I run k9s --context prod to connect to our prod cluster
k9s hangs for some time, I see the 'dial k8s toast' message in the top right corner
k9s will then exit abruptly

Expected behavior I should be able to connect to my prod cluster and see all its pods

Versions (please complete the following information):

OS: Ubuntu 21.10
K9s: [0.25.21]
K8s: [1.20.15-eks-a64ea69]

Additional context I downgraded to 0.25.18 which is the latest version that does not exhibit this issue.

Running k9s with logs (k9s -l debug --context prod) I get:

9:38AM INF 🐶 K9s starting up...
9:38AM DBG Active Context "prod"
9:38AM WRN Unable to dial discovery API error="exec plugin: invalid apiVersion \"client.authentication.k8s.io/v1alpha1\""
9:38AM ERR Fail to locate metrics-server error="exec plugin: invalid apiVersion \"client.authentication.k8s.io/v1alpha1\""
9:38AM ERR failed to connect to cluster error="exec plugin: invalid apiVersion \"client.authentication.k8s.io/v1alpha1\""
9:38AM WRN No context specific skin file found -- /home/nawarnoori/.config/k9s/prod_skin.yml
9:38AM WRN No skin file found -- /home/nawarnoori/.config/k9s/skin.yml.

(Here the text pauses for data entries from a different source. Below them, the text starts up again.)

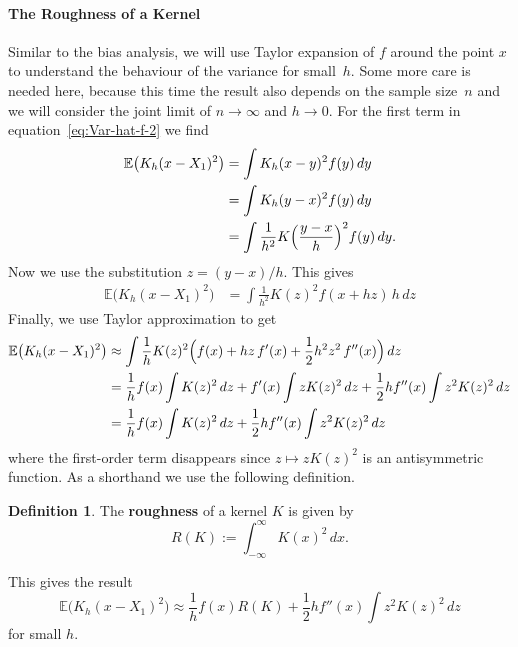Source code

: \documentclass[
  a4paper,
]{article}
\theoremstyle{definition}
\newtheorem{definition}{Definition}[section]
\theoremstyle{definition}
\theoremstyle{definition}
\theoremstyle{definition}
\theoremstyle{remark}
\begin{document}
\paragraph{The Roughness of a Kernel}\label{the-roughness-of-a-kernel}

Similar to the bias analysis, we will use Taylor expansion of \(f\) around
the point \(x\) to understand the behaviour of the variance for small~\(h\). Some more care is needed here, because this time the
result also depends on the sample size~\(n\) and we will consider the joint
limit of \(n \to \infty\) and \(h\to 0\). For the first term in
equation~\eqref{eq:Var-hat-f-2} we find
\begin{align*}
  \mathbb{E}\bigl( K_h(x - X_1)^2 \bigr)
  &= \int K_h(x - y)^2 f(y) \,dy \\
  &= \int K_h(y - x)^2 f(y) \,dy \\
  &= \int \frac{1}{h^2} K\Bigl( \frac{y - x}{h} \Bigr)^2 f(y) \,dy.
\end{align*}
Now we use the substitution \(z = (y - x) / h\). This gives
\begin{align*}
  \mathbb{E}\bigl( K_h(x - X_1)^2 \bigr)
  &= \int \frac{1}{h^2} K(z)^2 f(x + hz) \,h \,dz
\end{align*}
Finally, we use Taylor approximation to get
\begin{align*}
  \mathbb{E}\bigl( K_h(x - X_1)^2 \bigr)
  &\approx \int \frac{1}{h} K(z)^2 \Bigl( f(x) + hz\,f'(x) + \frac12 h^2 z^2 \,f''(x) \Bigr) \,dz \\
  &= \frac{1}{h} f(x) \int K(z)^2 \,dz
      + f'(x) \int z K(z)^2 \,dz
      + \frac12 h f''(x) \int z^2 K(z)^2 \,dz \\
  &= \frac{1}{h} f(x) \int K(z)^2 \,dz
      + \frac12 h f''(x) \int z^2 K(z)^2 \,dz
\end{align*}
where the first-order term disappears since \(z \mapsto z K(z)^2\) is an
antisymmetric function. As a shorthand we use the following definition.

\begin{definition}
The \textbf{roughness} of a kernel \(K\) is given by
\begin{equation*}
  R(K)
  := \int_{-\infty}^\infty K(x)^2 \,dx.
\end{equation*}
\end{definition}

This gives the result
\begin{equation}
  \mathbb{E}\bigl( K_h(x - X_1)^2 \bigr)
  \approx \frac{1}{h} f(x) R(K) + \frac12 h f''(x) \int z^2 K(z)^2 \,dz
                             \label{eq:Var-frag1}
\end{equation}
for small \(h\).
\end{document}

Loading stock skins.
9:38AM DBG Factory START with ns `""
9:38AM ERR Load cluster resources - No API server connection
9:38AM DBG CustomView watching `/home/nawarnoori/.config/k9s/views.yml
9:38AM WRN Custom view load failed /home/nawarnoori/.config/k9s/views.yml error="open /home/nawarnoori/.config/k9s/views.yml: no such file or directory"
9:38AM WRN CustomView watcher failed error="no such file or directory"
9:38AM ERR Unable to connect to api server error="exec plugin: invalid apiVersion \"client.authentication.k8s.io/v1alpha1\""
9:38AM ERR Load cluster resources - No API server connection
9:38AM DBG Fetching latest k9s rev...
9:38AM WRN Unable to dial discovery API error="No connection to cached dial"
9:38AM DBG K9s latest rev: "v0.25.21"
9:38AM DBG SWITCH CTX "contexts"--"prod"
9:38AM DBG Switching context "prod"
9:38AM DBG TABLE-UPDATER canceled -- "contexts"
9:38AM ERR Unable to connect to api server error="exec plugin: invalid apiVersion \"client.authentication.k8s.io/v1alpha1\""
9:38AM ERR Context switch failed error="Unable to connect to context \"prod\""
9:38AM ERR Unable to connect to context "prod"
9:39AM ERR Unable to connect to api server error="exec plugin: invalid apiVersion \"client.authentication.k8s.io/v1alpha1\""
9:39AM ERR ClusterUpdater failed error="Conn check failed (1/5)"
9:39AM ERR Unable to connect to api server error="exec plugin: invalid apiVersion \"client.authentication.k8s.io/v1alpha1\""
9:39AM ERR ClusterUpdater failed error="Conn check failed (2/5)"
9:39AM ERR Unable to connect to api server error="exec plugin: invalid apiVersion \"client.authentication.k8s.io/v1alpha1\""
9:39AM ERR ClusterUpdater failed error="Conn check failed (3/5)"
9:39AM ERR Unable to connect to api server error="exec plugin: invalid apiVersion \"client.authentication.k8s.io/v1alpha1\""
9:39AM ERR ClusterUpdater failed error="Conn check failed (4/5)"
9:39AM ERR Unable to connect to api server error="exec plugin: invalid apiVersion \"client.authentication.k8s.io/v1alpha1\""
9:39AM ERR Conn check failed (5/5). Bailing out!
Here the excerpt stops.